Alkylation of Aromatic Compounds with Pentabromobenzyl Bromide and Tetrabromoxylene Dibromide as a New Route to High Molecular Weight Brominated Flame Retardants
Round 1
Reviewer 1 Report
In the article entitled: "Alkylation of Aromatic Compounds with Pentabromobenzyl Bromide and Tetrabromoxylene Dibromide as a New Route to High Molecular Weight Brominated Flame Retardants", prepared by authors: Mark Gelmont, Michael Yuzefovitch, David Yoffe, Eyal Eden and Sergei Levchik it was shown, that two new non-polymeric brominated flame retardants were successfully synthesized in one simple step by the alkylation of toluene or diphenylethylene with pentabromobenzyl bromide to function as new flame retardants in polymeric systems such as polypropylene copolymer, HIPS, ABS and glass-filled polyamide 6.6.
It was proved that in terms of efficiency, due to the high bromine content the new flame retardants performed similar to or better than commercial flame retardants.
The pape is interesting and the topic is important. The paper sounds good and in my opinion can be published without changes.
Author Response
Thank you for your review
Reviewer 2 Report
This work seems to be a technical report rather than a research paper. It lacks mechanism studies. On the other hand, this work is from the patents, US 10.336,858 (July 2, 2019) and US 10,472,462 (November 12, 2019). As a result, I don't recommend this paper to be published in Polymers.
Author Response
Thank you for your review.
In fact this work was performed in industrial laboratory. However, we believe it will be of interest for Polymers audience because it reports on many practical aspects.
Reviewer 3 Report
In this work, high molecular weight and polymeric brominated flame retardants was synthesized through electrophilic C-alkylation of different aromatic compounds including pentabromobenzyl bromide (PBBB) or tetrabromoxylylene dibromide (TBXDB), which were then added to modify different thermoplastic. This work was of some significance in consideration of the environment. Besides, the performance in terms of flame retardancy and mechanical properties of thermoplastic modified by DPE-PBBB, DPE-PBBB-TBXDB, PPE-PBBB, PS-PBBB, etc., were comparable or better than the reference commercial flame retardants. Therefore, considering that the synthesized flame retardants were useful for the practical application and the reported results were good, this work could be accepted under some revision.

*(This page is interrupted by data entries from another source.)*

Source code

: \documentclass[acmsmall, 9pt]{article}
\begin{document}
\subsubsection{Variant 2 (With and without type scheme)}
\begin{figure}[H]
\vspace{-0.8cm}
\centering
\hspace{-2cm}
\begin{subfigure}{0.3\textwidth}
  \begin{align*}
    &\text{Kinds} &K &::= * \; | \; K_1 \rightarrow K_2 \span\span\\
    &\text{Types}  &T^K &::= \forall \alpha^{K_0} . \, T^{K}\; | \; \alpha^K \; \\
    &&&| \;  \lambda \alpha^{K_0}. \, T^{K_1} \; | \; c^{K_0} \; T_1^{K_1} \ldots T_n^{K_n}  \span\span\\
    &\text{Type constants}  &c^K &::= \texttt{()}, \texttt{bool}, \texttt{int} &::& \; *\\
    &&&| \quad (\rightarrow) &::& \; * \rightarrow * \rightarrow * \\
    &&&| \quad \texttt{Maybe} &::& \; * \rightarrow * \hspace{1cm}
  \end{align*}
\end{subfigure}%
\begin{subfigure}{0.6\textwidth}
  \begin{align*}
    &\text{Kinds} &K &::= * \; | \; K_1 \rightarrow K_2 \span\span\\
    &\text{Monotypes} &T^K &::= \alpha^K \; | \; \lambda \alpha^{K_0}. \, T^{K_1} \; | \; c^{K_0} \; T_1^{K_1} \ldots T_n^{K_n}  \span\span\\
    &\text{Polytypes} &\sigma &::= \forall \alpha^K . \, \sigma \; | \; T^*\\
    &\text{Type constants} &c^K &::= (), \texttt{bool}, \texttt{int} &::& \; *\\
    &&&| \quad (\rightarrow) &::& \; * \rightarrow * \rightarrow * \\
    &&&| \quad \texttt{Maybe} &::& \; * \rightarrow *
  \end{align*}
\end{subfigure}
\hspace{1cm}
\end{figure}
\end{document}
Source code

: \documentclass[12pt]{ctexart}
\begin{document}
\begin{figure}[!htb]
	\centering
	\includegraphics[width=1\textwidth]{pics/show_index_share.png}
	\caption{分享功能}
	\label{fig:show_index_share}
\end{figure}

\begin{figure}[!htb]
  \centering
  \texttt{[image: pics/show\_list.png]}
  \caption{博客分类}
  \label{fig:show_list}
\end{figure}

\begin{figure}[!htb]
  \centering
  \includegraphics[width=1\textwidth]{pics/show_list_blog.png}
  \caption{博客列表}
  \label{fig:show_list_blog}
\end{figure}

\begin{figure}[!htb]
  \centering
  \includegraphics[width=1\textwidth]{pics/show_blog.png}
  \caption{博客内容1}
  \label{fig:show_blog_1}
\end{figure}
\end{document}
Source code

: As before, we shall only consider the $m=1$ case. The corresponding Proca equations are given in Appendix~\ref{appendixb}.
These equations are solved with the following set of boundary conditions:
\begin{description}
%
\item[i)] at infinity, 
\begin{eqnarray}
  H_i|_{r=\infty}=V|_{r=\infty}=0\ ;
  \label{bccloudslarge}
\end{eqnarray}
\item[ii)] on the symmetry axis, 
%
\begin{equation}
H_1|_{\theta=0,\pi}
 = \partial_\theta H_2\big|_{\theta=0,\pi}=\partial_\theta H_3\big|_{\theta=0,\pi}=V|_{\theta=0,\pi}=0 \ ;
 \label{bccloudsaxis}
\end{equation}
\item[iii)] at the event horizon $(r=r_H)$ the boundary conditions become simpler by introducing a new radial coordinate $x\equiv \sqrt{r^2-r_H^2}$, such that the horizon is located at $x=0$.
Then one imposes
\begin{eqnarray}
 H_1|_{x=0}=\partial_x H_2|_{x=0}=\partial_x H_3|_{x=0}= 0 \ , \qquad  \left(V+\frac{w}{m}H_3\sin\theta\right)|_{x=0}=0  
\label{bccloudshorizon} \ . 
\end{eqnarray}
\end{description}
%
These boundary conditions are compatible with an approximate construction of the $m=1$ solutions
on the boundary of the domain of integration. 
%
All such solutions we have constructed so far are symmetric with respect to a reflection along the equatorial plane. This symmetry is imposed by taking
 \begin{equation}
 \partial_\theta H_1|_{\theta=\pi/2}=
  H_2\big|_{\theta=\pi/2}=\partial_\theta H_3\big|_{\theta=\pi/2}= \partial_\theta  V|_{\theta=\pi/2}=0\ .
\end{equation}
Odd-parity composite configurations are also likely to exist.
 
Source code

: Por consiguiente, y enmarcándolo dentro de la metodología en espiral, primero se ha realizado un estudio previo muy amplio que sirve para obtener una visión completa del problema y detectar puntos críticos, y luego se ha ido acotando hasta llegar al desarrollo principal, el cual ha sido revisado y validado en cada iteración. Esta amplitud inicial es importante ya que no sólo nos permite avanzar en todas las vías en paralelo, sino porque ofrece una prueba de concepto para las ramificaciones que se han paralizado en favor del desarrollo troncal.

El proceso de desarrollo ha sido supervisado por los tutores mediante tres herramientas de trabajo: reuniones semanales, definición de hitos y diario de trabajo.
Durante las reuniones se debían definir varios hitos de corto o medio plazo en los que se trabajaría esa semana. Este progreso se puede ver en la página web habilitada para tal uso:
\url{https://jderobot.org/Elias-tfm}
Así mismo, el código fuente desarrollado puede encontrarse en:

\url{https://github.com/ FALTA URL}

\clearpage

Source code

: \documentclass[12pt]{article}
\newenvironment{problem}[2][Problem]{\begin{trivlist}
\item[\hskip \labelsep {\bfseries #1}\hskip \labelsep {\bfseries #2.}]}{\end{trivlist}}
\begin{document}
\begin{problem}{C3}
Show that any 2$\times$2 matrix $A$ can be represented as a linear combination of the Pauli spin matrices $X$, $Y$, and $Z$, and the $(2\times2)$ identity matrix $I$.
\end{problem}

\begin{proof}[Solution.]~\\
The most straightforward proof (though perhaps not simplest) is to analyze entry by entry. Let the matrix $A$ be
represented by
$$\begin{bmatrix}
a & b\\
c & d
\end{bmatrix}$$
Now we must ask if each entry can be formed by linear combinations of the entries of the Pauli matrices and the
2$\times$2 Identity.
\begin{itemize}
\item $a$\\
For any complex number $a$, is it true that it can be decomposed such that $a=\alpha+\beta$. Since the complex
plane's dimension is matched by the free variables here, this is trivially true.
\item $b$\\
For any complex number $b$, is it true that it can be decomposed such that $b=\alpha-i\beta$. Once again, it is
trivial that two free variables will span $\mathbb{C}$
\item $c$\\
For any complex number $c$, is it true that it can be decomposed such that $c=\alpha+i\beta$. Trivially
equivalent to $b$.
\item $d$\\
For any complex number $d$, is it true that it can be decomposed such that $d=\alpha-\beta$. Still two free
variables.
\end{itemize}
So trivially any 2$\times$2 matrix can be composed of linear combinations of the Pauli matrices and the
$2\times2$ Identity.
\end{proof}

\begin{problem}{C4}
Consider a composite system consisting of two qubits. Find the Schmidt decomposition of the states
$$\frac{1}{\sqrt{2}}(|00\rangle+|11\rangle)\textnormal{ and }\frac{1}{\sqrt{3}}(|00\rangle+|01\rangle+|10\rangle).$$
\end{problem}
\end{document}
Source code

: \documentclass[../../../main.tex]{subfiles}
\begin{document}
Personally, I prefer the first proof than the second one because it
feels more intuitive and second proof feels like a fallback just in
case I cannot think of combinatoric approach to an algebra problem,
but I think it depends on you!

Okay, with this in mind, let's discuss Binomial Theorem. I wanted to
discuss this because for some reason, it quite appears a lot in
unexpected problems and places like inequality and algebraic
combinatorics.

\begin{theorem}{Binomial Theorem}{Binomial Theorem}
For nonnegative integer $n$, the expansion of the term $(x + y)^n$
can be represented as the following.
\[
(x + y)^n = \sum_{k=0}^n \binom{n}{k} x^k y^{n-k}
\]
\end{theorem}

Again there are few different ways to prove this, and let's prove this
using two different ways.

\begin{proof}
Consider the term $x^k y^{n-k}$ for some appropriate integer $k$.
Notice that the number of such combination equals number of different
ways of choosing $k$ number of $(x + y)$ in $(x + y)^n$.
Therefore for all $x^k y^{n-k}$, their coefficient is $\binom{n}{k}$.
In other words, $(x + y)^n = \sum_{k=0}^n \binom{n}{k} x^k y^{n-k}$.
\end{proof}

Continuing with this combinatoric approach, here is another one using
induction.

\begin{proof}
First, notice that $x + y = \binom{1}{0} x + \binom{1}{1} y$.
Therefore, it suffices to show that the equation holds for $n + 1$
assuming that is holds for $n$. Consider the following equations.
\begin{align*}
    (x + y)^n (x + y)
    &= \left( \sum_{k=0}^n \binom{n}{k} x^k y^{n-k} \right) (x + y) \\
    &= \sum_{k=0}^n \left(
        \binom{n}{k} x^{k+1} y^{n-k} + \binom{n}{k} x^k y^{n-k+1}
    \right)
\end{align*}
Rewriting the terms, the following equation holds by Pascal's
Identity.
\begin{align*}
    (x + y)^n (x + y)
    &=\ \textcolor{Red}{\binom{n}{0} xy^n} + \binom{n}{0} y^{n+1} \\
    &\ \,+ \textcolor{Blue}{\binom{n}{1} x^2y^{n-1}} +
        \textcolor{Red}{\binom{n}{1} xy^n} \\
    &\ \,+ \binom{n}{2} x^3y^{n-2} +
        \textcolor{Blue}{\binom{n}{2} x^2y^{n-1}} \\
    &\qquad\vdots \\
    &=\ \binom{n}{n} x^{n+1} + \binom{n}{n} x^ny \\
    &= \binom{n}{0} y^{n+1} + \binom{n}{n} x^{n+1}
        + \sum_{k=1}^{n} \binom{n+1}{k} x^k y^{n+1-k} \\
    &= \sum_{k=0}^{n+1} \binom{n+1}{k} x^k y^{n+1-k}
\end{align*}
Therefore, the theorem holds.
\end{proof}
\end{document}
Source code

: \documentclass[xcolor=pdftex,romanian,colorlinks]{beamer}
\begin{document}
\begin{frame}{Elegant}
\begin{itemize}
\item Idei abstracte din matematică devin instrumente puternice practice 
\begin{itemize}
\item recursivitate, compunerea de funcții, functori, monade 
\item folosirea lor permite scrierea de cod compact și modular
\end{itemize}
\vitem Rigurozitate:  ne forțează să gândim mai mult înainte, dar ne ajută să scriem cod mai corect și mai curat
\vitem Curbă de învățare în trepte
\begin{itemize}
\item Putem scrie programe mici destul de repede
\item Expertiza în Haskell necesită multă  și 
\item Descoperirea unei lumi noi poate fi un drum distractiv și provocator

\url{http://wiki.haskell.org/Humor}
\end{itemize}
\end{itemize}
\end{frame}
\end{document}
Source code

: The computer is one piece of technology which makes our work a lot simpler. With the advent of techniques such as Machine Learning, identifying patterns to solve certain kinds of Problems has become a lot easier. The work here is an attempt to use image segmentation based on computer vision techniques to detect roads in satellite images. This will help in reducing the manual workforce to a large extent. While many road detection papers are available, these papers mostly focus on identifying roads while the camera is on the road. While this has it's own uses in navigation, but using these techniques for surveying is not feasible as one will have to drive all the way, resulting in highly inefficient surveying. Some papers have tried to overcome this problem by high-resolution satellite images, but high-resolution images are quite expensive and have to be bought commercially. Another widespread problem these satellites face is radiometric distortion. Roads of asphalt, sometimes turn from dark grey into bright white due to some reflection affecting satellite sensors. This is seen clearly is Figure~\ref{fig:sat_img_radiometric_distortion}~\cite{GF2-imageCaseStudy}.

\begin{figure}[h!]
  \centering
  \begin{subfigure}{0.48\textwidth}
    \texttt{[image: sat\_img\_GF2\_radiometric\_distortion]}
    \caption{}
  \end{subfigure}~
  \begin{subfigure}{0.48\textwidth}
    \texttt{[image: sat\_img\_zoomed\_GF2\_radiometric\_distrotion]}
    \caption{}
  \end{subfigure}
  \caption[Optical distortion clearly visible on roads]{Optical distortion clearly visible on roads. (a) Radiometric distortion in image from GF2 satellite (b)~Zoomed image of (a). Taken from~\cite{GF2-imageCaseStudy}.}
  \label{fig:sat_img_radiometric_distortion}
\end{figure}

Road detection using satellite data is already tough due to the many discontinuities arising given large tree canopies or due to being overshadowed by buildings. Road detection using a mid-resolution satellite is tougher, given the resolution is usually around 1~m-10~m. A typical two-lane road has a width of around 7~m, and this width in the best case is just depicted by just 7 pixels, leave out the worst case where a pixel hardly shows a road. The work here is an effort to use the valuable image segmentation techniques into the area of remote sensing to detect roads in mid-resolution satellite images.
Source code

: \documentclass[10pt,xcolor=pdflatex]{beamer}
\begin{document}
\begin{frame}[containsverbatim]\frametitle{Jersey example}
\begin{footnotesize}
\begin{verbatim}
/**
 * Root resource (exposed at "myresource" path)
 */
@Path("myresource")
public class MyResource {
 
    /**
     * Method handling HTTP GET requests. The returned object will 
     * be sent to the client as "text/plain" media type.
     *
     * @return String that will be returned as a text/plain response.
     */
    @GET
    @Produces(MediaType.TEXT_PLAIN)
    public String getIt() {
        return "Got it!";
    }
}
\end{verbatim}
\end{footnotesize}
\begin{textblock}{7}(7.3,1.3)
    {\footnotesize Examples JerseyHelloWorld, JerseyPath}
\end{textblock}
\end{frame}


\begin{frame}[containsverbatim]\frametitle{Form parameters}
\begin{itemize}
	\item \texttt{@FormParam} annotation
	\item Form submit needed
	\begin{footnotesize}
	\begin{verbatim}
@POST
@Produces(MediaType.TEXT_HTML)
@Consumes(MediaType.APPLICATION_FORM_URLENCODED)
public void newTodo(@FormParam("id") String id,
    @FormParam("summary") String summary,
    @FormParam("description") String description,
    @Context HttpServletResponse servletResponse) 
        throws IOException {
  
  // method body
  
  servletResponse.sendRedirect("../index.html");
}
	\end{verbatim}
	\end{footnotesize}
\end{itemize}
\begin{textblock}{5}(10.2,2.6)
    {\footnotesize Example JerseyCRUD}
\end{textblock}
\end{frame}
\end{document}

Line 158, Page 5, the authors referred to “Solubility in organic solvents of P-PBBB was very poor which didn’t allow to perform NMR analysis.” Why not choosing solid-state NMR analysis? And there are no FTIR analyses of flame retardants. The authors did not introduce all the newly synthesized to modify thermoplastic, why? For example, in ABS plastic, only DPE-PBBB, DPE-PBBB-TBXDB and PPE-PBBB were used, while not for PS-PBBB, T-PBBB, and T-PBBB-TBXDB.Author Response
Thank you for your review and comments.
FTIR spectra and their discussion was added to the paper. Sorry, we don't have solid state NMR available in our institution. The work reported in this paper was a part of much larger project. Selection of the flame retardants for specific polymers was based on much larger body of experiments which we cannot report here.